The Health and Human Services perinatal HIV guidelines do not recommend use of this fixed-dose 2-drug combination in pregnant females living with HIV who are antiretroviral naive, who have had antiretroviral therapy (ART) in the past but are restarting, who require a new ART regimen (due to poor tolerance or poor virologic response of current regimen), and who are not yet pregnant but are trying to conceive. For females who become pregnant while taking this combination as a complete regimen, the regimen should be changed, or additional agents added (2-drug regimens are not recommended during pregnancy) (HHS [perinatal] 2019).

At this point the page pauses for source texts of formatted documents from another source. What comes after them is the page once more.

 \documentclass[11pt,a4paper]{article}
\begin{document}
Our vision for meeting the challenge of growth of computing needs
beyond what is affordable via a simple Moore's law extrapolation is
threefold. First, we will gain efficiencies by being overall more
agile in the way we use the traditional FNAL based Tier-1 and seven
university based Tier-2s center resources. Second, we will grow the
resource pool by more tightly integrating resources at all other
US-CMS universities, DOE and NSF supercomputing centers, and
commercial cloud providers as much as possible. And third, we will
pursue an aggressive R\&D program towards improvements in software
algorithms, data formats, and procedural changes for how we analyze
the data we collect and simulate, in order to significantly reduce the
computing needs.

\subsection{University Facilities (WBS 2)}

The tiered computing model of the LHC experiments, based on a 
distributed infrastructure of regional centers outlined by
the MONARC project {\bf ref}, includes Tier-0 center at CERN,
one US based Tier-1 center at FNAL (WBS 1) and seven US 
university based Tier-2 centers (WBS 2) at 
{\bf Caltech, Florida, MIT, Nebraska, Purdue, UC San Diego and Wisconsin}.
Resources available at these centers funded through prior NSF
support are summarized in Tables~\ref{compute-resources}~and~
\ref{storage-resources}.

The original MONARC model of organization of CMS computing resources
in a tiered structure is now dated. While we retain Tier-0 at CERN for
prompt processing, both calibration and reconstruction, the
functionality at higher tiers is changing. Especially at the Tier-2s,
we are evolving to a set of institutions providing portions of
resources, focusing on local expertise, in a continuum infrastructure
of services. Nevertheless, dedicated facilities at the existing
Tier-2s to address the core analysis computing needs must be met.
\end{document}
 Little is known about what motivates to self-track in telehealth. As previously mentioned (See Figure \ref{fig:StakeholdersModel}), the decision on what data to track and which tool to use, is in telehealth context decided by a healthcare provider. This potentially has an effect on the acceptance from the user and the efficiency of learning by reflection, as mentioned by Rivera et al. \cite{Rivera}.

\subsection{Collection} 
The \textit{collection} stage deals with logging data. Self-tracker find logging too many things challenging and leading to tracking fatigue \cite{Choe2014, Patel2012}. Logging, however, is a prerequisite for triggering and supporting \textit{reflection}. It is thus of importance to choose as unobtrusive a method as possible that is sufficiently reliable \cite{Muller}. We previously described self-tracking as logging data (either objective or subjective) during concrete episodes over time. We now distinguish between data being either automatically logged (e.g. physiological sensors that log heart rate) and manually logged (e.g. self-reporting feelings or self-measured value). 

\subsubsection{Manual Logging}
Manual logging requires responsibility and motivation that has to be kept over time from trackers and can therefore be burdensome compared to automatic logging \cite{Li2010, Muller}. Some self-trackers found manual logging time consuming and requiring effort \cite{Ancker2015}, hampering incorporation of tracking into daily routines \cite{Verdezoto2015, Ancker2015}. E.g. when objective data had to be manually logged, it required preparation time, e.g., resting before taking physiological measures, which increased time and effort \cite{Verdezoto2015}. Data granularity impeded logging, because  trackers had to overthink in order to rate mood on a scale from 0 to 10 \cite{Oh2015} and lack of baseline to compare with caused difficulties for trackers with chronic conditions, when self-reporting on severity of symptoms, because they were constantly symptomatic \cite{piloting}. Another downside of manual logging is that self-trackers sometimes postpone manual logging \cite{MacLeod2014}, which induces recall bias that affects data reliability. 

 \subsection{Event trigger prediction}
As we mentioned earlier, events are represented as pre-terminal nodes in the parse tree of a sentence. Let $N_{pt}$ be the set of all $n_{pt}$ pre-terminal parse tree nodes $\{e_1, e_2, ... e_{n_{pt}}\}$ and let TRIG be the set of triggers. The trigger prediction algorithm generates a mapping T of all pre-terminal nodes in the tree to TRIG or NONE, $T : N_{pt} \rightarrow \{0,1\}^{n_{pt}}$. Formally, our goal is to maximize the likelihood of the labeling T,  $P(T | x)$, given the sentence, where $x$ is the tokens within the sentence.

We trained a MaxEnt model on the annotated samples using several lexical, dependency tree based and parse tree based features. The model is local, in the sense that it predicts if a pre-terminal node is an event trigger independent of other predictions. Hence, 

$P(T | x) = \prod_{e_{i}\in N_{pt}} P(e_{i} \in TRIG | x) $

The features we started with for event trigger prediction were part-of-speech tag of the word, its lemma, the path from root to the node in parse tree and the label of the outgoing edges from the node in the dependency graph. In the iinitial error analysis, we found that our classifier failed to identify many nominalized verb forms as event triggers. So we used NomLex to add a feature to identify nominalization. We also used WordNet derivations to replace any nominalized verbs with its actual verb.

Refer to individual monographs for additional information.

Patient Education

  • Discuss specific use of drug and side effects with patient as it relates to treatment. (HCAHPS: During this hospital stay, were you given any medicine that you had not taken before? Before giving you any new medicine, how often did hospital staff tell you what the medicine was for? How often did hospital staff describe possible side effects in a way you could understand?)
  • Patient may experience headache, diarrhea, nausea, or trouble sleeping. Have patient report immediately to prescriber signs of liver problems (dark urine, fatigue, lack of appetite, nausea, abdominal pain, light-colored stools, vomiting, or yellow skin), signs of lactic acidosis (fast breathing, fast heartbeat, abnormal heartbeat, vomiting, fatigue, shortness of breath, severe loss of strength and energy, severe dizziness, feeling cold, or muscle pain or cramps), signs of pancreatitis (severe abdominal pain, severe back pain, severe nausea, or vomiting), muscle pain, joint pain, mouth sores, eye irritation, shortness of breath, severe loss of strength and energy, or signs of infection (HCAHPS).
  • Educate patient about signs of a significant reaction (eg, wheezing; chest tightness; fever; itching; bad cough; blue skin color; seizures; or swelling of face, lips, tongue, or throat). Note: This is not a comprehensive list of all side effects. Patient should consult prescriber for additional questions.

Intended Use and Disclaimer: Should not be printed and given to patients. This information is intended to serve as a concise initial reference for health care professionals to use when discussing medications with a patient. You must ultimately rely on your own discretion, experience, and judgment in diagnosing, treating, and advising patients.